Exercise brief - In the records below, find the line that contains "shows our 3rd" and the line that contains "- (9.18 \cdot", then retype exactly those two lines and every line between them.

Task inputs -
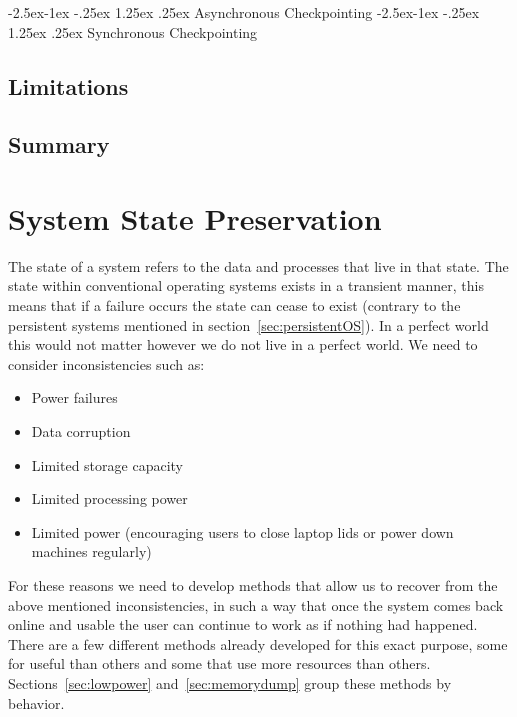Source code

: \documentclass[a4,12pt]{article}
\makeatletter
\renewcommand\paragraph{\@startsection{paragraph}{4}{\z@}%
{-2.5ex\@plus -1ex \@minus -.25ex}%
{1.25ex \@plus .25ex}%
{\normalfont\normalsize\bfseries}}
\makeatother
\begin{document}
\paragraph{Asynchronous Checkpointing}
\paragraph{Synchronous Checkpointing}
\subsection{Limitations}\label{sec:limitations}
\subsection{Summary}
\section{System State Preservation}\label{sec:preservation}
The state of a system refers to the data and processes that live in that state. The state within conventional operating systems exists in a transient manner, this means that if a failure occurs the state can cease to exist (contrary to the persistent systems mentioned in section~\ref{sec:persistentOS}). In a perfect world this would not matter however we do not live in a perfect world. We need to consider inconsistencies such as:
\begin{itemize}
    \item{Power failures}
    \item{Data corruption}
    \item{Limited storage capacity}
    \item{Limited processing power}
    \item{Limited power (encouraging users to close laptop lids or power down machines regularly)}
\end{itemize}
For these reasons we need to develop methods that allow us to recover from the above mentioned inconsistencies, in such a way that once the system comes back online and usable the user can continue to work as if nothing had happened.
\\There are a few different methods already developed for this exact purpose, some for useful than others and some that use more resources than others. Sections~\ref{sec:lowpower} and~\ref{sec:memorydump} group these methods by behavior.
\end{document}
==
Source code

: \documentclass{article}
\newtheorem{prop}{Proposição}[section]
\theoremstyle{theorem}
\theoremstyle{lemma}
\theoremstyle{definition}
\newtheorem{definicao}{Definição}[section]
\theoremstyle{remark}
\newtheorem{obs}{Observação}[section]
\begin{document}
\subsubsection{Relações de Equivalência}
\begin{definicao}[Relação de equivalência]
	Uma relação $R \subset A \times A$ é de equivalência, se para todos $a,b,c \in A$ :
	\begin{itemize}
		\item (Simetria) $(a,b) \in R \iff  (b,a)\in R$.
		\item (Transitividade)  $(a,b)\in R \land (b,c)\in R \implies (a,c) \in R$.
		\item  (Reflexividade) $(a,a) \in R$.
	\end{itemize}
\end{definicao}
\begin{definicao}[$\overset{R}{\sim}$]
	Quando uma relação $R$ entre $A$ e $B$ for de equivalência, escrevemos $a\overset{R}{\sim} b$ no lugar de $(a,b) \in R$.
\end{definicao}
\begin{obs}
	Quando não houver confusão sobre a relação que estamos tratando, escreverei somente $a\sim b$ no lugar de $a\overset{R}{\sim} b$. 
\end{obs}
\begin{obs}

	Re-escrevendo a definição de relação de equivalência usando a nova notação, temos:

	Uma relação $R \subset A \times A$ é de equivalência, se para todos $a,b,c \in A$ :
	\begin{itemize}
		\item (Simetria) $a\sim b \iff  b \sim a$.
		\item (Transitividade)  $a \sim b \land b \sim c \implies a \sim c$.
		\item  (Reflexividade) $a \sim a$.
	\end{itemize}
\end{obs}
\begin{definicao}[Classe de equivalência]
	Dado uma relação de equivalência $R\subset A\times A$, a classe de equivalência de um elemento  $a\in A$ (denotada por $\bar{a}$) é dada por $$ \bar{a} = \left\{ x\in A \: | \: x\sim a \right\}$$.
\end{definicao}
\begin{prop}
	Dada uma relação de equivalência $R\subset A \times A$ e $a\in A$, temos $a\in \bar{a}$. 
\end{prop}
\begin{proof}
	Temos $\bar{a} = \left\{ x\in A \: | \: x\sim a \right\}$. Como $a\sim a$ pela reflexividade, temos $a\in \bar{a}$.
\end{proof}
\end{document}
---
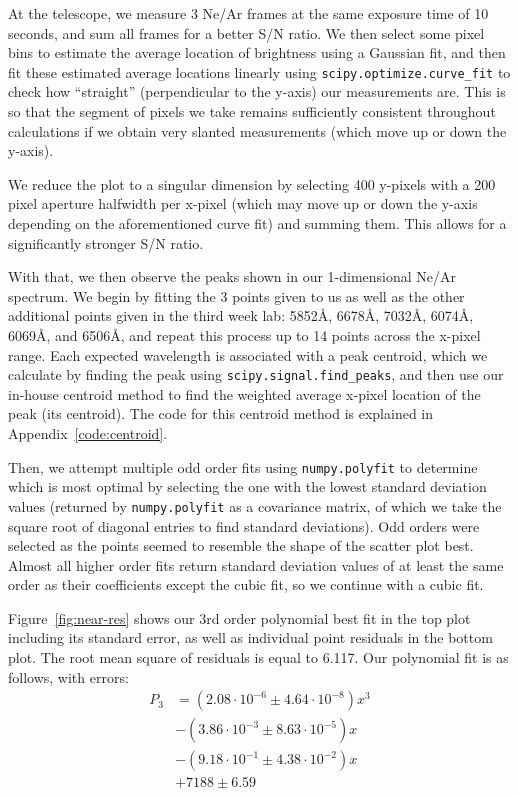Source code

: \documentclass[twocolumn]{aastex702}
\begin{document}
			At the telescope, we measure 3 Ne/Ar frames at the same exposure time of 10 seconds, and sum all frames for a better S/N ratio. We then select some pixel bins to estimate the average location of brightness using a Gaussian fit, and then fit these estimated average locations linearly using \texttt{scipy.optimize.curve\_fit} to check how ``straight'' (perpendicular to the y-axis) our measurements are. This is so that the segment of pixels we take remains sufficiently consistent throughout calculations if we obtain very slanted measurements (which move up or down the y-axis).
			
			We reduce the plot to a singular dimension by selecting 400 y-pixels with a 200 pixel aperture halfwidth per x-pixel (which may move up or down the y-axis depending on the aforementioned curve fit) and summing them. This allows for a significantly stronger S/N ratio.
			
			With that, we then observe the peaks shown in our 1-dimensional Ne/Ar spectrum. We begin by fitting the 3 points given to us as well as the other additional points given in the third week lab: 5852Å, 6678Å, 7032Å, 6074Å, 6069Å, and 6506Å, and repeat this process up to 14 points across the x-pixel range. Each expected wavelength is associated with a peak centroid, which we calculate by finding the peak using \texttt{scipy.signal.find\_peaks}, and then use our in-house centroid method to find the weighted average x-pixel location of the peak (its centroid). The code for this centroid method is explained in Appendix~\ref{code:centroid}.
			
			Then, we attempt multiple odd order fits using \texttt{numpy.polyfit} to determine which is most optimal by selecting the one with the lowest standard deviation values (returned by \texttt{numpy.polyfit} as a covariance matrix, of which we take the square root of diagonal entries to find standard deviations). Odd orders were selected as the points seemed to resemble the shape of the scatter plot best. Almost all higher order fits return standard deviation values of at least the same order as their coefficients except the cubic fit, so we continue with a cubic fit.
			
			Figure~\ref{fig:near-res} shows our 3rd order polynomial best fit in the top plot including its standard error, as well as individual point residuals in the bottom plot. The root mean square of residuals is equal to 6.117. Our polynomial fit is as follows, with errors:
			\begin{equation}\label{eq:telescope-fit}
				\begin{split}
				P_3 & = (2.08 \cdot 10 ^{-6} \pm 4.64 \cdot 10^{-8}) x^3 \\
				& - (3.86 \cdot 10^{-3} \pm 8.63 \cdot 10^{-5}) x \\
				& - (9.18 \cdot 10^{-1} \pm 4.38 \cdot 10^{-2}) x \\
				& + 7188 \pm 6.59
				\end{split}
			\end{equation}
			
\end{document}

Problem solution -
			Figure~\ref{fig:near-res} shows our 3rd order polynomial best fit in the top plot including its standard error, as well as individual point residuals in the bottom plot. The root mean square of residuals is equal to 6.117. Our polynomial fit is as follows, with errors:
			\begin{equation}\label{eq:telescope-fit}
				\begin{split}
				P_3 & = (2.08 \cdot 10 ^{-6} \pm 4.64 \cdot 10^{-8}) x^3 \\
				& - (3.86 \cdot 10^{-3} \pm 8.63 \cdot 10^{-5}) x \\
				& - (9.18 \cdot 10^{-1} \pm 4.38 \cdot 10^{-2}) x \\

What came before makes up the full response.